Exercise instructions:
What is needed here is an exact copy of all the entries below.

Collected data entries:
-----

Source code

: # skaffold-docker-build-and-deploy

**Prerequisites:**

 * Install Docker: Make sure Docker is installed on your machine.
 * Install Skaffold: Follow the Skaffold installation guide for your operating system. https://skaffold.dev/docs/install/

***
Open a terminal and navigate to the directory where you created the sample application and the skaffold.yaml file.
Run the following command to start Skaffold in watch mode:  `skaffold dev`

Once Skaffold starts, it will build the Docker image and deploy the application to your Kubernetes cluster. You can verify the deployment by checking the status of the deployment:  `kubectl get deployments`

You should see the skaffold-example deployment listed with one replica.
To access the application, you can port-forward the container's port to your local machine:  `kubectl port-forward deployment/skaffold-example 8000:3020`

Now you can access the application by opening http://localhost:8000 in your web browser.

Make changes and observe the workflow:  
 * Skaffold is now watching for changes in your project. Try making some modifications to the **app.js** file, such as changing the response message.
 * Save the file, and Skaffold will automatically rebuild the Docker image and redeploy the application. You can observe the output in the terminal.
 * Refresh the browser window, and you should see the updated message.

-----

Final answer:
Source code

: # skaffold-docker-build-and-deploy

**Prerequisites:**

 * Install Docker: Make sure Docker is installed on your machine.
 * Install Skaffold: Follow the Skaffold installation guide for your operating system. https://skaffold.dev/docs/install/

***
Open a terminal and navigate to the directory where you created the sample application and the skaffold.yaml file.
Run the following command to start Skaffold in watch mode:  `skaffold dev`

Once Skaffold starts, it will build the Docker image and deploy the application to your Kubernetes cluster. You can verify the deployment by checking the status of the deployment:  `kubectl get deployments`

You should see the skaffold-example deployment listed with one replica.
To access the application, you can port-forward the container's port to your local machine:  `kubectl port-forward deployment/skaffold-example 8000:3020`

Now you can access the application by opening http://localhost:8000 in your web browser.

Make changes and observe the workflow:  
 * Skaffold is now watching for changes in your project. Try making some modifications to the **app.js** file, such as changing the response message.
 * Save the file, and Skaffold will automatically rebuild the Docker image and redeploy the application. You can observe the output in the terminal.
 * Refresh the browser window, and you should see the updated message.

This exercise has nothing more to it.